Registrations of newly purchased Tesla cars in California reportedly fell nearly 40 percent in April and May, thanks largely to the strict quarantining measures put in place by the state to halt the spread of the coronavirus.
In data that give the first window into how the coronavirus is affecting Tesla’s business, the electric automaker saw its April registrations fall 16 percent from a year earlier, to 6,260, and its May registrations plunged 70 percent from a year earlier to 1,447, according to data from research firm Dominion Enterprises.
In the 24 states tracked by Dominion, registrations over the April-May period were down 33 percent from the year-ago quarter, according to the data, which was earlier obtained by the Wall Street Journal (paywall). Nationwide data isn’t yet available. Dominion estimates that the markets it tracks, which include New York, Florida and Texas, account for 65 percent of Tesla’s sales.
April and May represent the majority of the stretch where Tesla was forced to shutter its Fremont factory, an order that led to a public standoff between the automaker and Alameda County authorities.
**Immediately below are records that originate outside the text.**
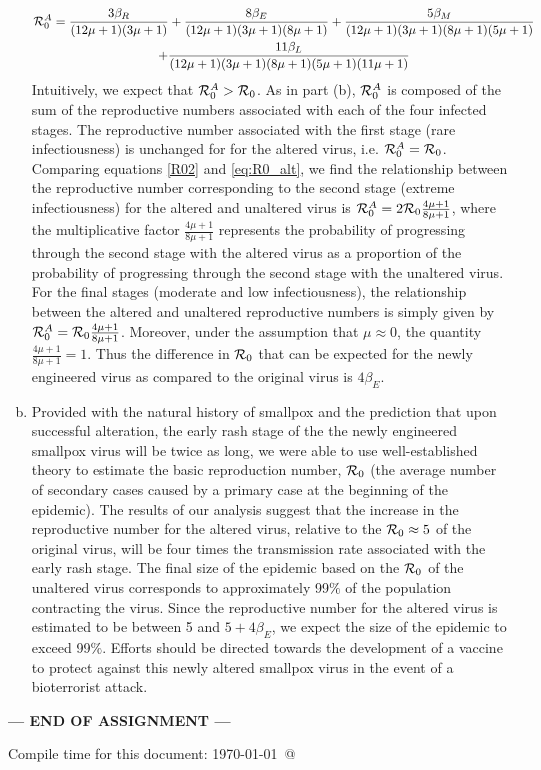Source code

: \documentclass[12pt]{article}\usepackage[]{graphicx}\usepackage[]{color}
\begin{document}
\begin{enumerate}[(a)]
\begin{multline}\label{eq:R0_alt}
{\cal R}_0^A = \frac{3\beta_R}{(12 \mu + 1)(3 \mu + 1)} + \frac{8\beta_E}{(12 \mu + 1)(3 \mu + 1)  (8 \mu + 1)} + \frac{5\beta_M}{(12 \mu + 1)(3 \mu + 1)  (8 \mu + 1) (5 \mu + 1)} \\ + \frac{11 \beta_L}{(12 \mu + 1)(3 \mu + 1)  (8 \mu + 1) (5 \mu + 1)(11\mu+1)}
\end{multline}
Intuitively, we expect that ${\cal R}_0^A > {\cal R}_0$. As in part (b), ${\cal R}_0^A$ is composed of the sum of the reproductive numbers associated with each of the four infected stages. The reproductive number associated with the first stage (rare infectiousness) is unchanged for for the altered virus, i.e. ${\cal R}_0^A = {\cal R}_0$. Comparing equations \eqref{R02} and \eqref{eq:R0_alt}, we find the relationship between the reproductive number corresponding to the second stage (extreme infectiousness) for the altered and unaltered virus is ${\cal R}_0^A =2  {\cal R}_0 \frac{4 \mu + 1}{8 \mu + 1}$, where the multiplicative factor $\frac{4 \mu + 1}{8 \mu + 1}$ represents the probability of progressing through the second stage with the altered virus as a proportion of the probability of progressing through the second stage with the unaltered virus. For the final stages (moderate and low infectiousness), the relationship between the altered and unaltered reproductive numbers is simply given by ${\cal R}_0^A = {\cal R}_0  \frac{4 \mu + 1}{8 \mu + 1}$.
Moreover, under the assumption that $\mu \approx 0$, the quantity $\frac{4 \mu + 1}{8 \mu + 1} = 1$. Thus the difference in ${\cal R}_0$ that can be expected for the newly engineered virus as compared to the original virus is $4\beta_E$.


\item

Provided with the natural history of smallpox and the prediction that upon successful alteration, the early rash stage of the the newly engineered smallpox virus will be twice as long, we were able to use well-established theory to estimate the basic reproduction number, ${\cal R}_0$ (the average number
of secondary cases caused by a primary case at the beginning of the epidemic). The results of our analysis suggest that the increase in the reproductive number for the altered virus, relative to the ${\cal R}_0\approx 5$ of the original virus, will be four times the transmission rate associated with the early rash stage. 
The final size of the epidemic based on the ${\cal R}_0$ of the unaltered virus corresponds to approximately 99$\%$ of the population contracting the virus. Since the reproductive number for the altered virus is estimated to be between 5 and $5 + 4\beta_E$, we expect the size of the epidemic to exceed 99$\%$. Efforts should be directed towards the development of a vaccine to protect against this newly altered smallpox virus in the event of a bioterrorist attack. 


\end{enumerate}

\bigskip
\centerline{\bf--- END OF ASSIGNMENT ---}

\bigskip
Compile time for this document:
\today\ @ \thistime
\end{document}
The slowdown hasn’t hurt Tesla’s stock, however. Share value increased 86.5 percent between April 1 and June 1, fueled in part by strong sales in China. Tesla sahres were up 0.7 percent Wednesday morning, at $988.91.
A representative for Tesla did not respond to The Post’s request for comment. In the past, the company has questioned the validity of registration data, noting that some transactions can be delayed.